Projects

Monday, June 7, 2021

Plans

Let's recap the events of this here tale. Once upon a time there was a village idiot, he set out on a quest and along the way he met a talking pig, a (panty) thief, a wizard, and recently, a dark lord and a language master. Now I need to clarify, this was no ordinary idiot, he was a colossal idiot, the kind of idiot that made other idiots look... uh... not... idiots. Anywho, one day, he decided to take a break from his fight against the dragon and enjoy a ceasefire...

Saltiness ch. 35



Psshh... that movie scene sounds soooo unrealistic. This guy ain't got it in 'im, he'll never write and direct movies.

Unlucky Young Men ch. 8


Sunday, May 30, 2021

Unplanned Skip Week

Last week wasn't planned. Real life can be a bitch sometimes. Everyone's busy but who knows, we might end up increasing our output over the summer. Anyway, Saltiness will be back, hopefully next week. Sorry, but real life takes priority over scanlation.


We bundled the 8th and 9th chapters together because the 8th is... very smol.

Kiriko Nananan - Water ch. 8 and 9




Communism, huh? Well, I'm glad we don't have to deal with that shit anymore. Sorry China, Cuba and Vietnam. You must suffer so that we can be freeeeeeee. 

Two chapters to make up for the skip week.

Unlucky Young Men ch. 6

Unlucky Young Men ch. 7


Sunday, May 16, 2021

Japanese Summer

Just Unlucky Young Men this week. Everyone else was busy. Sure would be nice to have an extra typesetter right about now... Oh well.

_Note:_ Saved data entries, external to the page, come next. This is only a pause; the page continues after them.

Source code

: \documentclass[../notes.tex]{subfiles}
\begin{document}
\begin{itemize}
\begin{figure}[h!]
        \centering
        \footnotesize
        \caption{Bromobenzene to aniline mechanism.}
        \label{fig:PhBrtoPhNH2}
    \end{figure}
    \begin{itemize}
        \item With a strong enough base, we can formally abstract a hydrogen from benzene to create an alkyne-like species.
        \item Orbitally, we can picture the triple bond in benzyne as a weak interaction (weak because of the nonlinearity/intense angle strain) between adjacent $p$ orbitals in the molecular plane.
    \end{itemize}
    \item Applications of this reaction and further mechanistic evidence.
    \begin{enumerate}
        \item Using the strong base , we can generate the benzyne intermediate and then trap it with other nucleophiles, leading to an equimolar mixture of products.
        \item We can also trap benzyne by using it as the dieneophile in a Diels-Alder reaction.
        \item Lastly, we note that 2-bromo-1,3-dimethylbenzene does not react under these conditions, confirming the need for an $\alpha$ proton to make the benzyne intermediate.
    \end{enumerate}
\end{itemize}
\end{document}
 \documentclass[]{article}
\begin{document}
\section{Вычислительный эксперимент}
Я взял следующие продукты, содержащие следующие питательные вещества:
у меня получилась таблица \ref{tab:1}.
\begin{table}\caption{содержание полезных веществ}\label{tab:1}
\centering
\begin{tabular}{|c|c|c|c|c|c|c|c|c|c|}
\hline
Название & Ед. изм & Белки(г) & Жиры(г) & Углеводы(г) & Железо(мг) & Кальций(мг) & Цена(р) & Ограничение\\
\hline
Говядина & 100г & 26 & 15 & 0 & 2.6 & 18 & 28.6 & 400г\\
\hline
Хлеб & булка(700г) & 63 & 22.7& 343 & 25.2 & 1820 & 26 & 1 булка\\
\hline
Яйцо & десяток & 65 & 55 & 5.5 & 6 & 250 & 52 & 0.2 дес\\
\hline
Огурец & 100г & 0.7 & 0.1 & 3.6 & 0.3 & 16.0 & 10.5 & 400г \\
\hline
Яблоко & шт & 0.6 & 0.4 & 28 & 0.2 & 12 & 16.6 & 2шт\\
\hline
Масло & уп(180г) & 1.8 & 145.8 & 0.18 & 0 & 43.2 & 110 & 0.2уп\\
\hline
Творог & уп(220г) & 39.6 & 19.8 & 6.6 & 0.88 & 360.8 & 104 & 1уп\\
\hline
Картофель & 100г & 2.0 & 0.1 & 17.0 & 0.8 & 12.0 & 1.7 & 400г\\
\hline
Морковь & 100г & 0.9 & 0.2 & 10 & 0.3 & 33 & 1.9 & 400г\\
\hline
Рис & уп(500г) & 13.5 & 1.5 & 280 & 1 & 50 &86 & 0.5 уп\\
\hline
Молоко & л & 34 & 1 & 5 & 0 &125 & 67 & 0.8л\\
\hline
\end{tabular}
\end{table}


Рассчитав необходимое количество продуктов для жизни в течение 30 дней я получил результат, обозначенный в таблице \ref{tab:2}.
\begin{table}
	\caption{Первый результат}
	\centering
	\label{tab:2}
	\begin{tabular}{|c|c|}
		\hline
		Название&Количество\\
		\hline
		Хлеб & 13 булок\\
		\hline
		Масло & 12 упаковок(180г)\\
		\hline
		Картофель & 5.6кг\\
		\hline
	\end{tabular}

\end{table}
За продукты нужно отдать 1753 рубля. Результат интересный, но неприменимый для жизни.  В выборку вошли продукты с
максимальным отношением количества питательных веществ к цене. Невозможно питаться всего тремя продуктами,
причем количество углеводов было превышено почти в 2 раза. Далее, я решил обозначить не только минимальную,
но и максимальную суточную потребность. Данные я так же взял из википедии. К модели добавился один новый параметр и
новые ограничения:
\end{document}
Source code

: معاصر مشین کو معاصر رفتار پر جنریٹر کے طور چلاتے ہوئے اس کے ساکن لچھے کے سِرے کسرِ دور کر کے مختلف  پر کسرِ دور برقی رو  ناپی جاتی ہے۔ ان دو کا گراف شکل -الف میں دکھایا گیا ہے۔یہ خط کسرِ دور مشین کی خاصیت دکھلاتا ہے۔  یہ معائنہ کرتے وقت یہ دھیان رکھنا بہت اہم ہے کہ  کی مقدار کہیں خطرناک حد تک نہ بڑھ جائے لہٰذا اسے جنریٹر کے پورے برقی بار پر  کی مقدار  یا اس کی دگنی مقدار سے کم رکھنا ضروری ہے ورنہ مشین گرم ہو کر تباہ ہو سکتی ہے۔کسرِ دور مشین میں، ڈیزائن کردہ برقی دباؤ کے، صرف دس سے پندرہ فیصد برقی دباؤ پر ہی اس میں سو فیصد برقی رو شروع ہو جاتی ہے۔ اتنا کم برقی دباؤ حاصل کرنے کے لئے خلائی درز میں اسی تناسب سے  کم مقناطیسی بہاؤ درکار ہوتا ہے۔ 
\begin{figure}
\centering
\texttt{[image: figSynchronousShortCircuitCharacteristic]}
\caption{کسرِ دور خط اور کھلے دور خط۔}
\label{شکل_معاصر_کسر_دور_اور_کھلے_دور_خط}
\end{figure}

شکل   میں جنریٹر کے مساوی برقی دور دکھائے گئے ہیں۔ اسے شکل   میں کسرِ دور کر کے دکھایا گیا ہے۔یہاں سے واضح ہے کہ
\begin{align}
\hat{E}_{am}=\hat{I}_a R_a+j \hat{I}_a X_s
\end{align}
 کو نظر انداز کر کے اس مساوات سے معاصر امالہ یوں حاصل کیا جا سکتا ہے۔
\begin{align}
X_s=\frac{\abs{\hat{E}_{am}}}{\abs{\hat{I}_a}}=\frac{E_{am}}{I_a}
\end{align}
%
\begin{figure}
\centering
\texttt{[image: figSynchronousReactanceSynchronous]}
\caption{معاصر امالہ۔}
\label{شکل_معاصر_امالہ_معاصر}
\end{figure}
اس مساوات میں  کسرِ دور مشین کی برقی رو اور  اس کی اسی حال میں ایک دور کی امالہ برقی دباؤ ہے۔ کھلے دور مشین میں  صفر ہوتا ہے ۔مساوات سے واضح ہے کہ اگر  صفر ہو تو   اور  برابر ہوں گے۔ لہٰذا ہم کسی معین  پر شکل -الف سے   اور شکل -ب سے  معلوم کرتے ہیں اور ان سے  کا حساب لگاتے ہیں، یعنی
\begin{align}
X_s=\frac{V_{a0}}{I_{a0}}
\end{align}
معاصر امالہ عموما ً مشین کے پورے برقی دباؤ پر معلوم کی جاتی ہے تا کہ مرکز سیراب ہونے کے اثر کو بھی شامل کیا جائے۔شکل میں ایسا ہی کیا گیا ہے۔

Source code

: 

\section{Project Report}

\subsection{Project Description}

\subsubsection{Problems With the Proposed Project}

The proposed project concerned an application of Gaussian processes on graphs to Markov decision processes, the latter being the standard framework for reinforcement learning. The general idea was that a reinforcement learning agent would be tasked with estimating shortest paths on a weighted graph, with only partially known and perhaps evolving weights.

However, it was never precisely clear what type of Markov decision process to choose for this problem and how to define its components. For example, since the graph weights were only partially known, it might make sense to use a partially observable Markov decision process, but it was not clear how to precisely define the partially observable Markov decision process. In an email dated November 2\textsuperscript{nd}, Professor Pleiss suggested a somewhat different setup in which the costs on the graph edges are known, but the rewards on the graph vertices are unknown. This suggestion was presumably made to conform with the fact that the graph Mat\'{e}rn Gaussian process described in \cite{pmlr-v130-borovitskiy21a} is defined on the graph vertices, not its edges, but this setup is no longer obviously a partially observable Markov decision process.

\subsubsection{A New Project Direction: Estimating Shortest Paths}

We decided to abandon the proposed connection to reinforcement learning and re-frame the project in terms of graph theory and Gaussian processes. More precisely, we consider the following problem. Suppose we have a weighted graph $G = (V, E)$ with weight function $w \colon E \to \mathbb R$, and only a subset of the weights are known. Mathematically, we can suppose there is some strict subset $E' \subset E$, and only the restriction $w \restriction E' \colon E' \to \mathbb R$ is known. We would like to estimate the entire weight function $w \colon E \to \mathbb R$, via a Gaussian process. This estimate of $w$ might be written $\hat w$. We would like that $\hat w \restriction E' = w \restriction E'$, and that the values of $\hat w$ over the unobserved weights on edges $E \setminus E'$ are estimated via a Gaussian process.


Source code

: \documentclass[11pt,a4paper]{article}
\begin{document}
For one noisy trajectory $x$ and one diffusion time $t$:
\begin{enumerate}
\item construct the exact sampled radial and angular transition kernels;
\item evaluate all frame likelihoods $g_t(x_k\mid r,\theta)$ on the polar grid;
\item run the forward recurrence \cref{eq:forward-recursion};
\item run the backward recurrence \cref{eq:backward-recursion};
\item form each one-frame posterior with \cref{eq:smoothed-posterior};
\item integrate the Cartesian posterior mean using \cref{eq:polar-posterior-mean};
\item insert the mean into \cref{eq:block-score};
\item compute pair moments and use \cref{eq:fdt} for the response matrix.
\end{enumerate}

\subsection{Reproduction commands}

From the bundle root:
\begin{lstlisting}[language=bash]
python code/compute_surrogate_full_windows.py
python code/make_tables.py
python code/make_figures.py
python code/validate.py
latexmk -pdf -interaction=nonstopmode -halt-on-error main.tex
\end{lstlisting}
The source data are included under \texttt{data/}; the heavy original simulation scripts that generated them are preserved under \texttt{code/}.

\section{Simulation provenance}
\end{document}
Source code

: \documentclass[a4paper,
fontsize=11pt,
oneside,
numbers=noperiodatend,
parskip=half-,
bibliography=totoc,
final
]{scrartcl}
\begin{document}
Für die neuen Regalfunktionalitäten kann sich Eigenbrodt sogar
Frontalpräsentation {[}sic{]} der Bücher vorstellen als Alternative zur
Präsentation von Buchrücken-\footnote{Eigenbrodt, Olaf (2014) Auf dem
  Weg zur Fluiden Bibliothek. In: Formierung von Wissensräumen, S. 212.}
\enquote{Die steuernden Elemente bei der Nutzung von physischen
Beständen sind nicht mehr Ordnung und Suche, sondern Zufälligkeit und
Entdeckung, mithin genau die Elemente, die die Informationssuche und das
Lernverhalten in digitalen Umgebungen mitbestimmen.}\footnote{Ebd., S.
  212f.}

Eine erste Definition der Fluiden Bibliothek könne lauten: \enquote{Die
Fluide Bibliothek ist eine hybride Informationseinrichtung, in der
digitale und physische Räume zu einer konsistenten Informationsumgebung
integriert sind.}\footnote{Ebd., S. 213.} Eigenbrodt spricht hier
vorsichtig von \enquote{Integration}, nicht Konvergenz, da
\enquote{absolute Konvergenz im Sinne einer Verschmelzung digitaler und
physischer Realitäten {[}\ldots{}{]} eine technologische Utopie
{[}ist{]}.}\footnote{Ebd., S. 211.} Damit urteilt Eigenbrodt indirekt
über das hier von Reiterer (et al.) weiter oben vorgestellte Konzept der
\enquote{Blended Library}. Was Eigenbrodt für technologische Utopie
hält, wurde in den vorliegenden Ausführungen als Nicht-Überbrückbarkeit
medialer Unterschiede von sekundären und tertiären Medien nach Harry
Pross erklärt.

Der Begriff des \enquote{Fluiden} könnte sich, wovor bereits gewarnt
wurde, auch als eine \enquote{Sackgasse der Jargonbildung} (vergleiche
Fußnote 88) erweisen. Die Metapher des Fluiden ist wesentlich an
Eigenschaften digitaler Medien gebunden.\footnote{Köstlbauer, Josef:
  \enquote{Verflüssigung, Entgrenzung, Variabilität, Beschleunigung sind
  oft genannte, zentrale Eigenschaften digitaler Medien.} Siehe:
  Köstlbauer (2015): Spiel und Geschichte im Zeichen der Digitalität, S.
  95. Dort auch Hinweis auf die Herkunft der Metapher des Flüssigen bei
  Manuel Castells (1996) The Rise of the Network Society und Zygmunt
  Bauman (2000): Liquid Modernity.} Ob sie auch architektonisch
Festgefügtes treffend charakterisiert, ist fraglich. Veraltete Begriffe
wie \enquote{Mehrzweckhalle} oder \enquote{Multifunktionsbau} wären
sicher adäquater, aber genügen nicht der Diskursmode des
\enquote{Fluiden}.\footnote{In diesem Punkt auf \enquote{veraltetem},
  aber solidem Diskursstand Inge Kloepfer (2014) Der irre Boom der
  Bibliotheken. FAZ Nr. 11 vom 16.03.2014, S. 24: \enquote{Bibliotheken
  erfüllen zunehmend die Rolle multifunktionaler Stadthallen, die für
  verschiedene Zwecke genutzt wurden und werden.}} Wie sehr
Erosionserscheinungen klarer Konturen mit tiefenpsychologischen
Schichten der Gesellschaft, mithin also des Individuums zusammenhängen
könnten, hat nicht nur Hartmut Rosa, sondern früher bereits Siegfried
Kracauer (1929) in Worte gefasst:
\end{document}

Saltiness is a redrawing nightmare so you'll have to wait an extra week for ch. 35.

Last week's special guest appearance really took me by surprise. Anyway, Yukio Mishima is awesome. There's this movie called Mishima A Life in Four Chapters and it's fantastic, but you should read some of his stuff first. The Sailor Who Fell From Grace With The Sea or Temple of The Golden Pavilion are good starting places but his masterpiece is his tetralogy. He was a really fascinating man.

Unlucky Young Men ch. 5


Sunday, May 9, 2021

Too Much Spring

Back in business, cool intro by a character based on a super cool person. And speaking of cool, these chapter covers... so coool

Unlucky Young Men ch. 4



These are such "magazine oneshots", like, they're good but they're fairly simple and a bit ambiguous. Take for example the previous chapter, you're never told if you should pity her or think she's getting what she deserves. They mostly represent the troubles of youth - love fast, love hard... crash hard and fast...

As a collection, reading a lot in a row is probably not "the best way to experience them", they're like a bonus that comes with those serializations you follow. Not that you should devour a collection of short stories in one sitting anyway. But yeah, they work well as a bonus to our usual releases.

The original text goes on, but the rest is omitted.